Business Context
LexiCore, a contract analytics company, wants to automatically identify key entities in commercial agreements so legal teams can search and review contracts faster. Build a named entity recognition system that extracts structured entities from raw contract text.
Data
You have 180,000 annotated contract clauses collected from SaaS, procurement, and partnership agreements.
- Text length: 40-900 tokens per clause, median 180
- Language: English only
- Entity types:
PARTY, EFFECTIVE_DATE, TERM_DATE, GOVERNING_LAW, PAYMENT_TERM, NOTICE_PERIOD
- Label format: token-level BIO tags
- Class distribution:
PARTY and dates are common; GOVERNING_LAW and NOTICE_PERIOD are relatively sparse
- Noise: OCR artifacts, inconsistent capitalization, section numbering, and legal boilerplate
Success Criteria
A production-ready solution should achieve entity-level macro F1 >= 0.88, with recall >= 0.93 for PARTY and EFFECTIVE_DATE. The model should support batch processing of uploaded contracts and return spans with character offsets.
Constraints
- Inference should stay under 150 ms per clause on a single T4 GPU
- The solution must preserve original text offsets for downstream highlighting in the UI
- Training must fit within 16 GB VRAM
- No external API calls are allowed due to customer confidentiality
Requirements
- Define named entity recognition and explain how it applies to contract analysis.

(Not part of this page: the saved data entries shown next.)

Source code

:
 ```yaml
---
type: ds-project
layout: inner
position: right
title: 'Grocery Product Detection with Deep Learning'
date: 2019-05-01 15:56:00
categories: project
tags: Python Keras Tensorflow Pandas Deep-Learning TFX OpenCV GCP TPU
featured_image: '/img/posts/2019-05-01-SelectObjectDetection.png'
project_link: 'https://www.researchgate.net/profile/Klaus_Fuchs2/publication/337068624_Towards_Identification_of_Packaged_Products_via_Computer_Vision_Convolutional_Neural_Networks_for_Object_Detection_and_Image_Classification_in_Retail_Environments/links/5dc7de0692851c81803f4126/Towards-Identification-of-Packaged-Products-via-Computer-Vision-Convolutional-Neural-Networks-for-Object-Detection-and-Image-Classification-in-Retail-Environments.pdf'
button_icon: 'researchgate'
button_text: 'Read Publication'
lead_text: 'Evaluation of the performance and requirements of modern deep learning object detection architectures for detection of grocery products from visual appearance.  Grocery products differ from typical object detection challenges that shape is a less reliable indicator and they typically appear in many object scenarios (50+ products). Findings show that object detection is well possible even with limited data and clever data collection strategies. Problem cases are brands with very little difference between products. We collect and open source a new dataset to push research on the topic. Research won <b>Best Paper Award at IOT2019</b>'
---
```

- Build a token-level NER pipeline using a modern Python stack.
- Describe preprocessing for OCR noise, section markers, and offset preservation.
- Fine-tune a transformer-based model and justify your architecture choice.
- Evaluate the system using entity-level metrics and propose an error analysis plan.
- Show how predictions are converted from BIO tags into structured entity spans.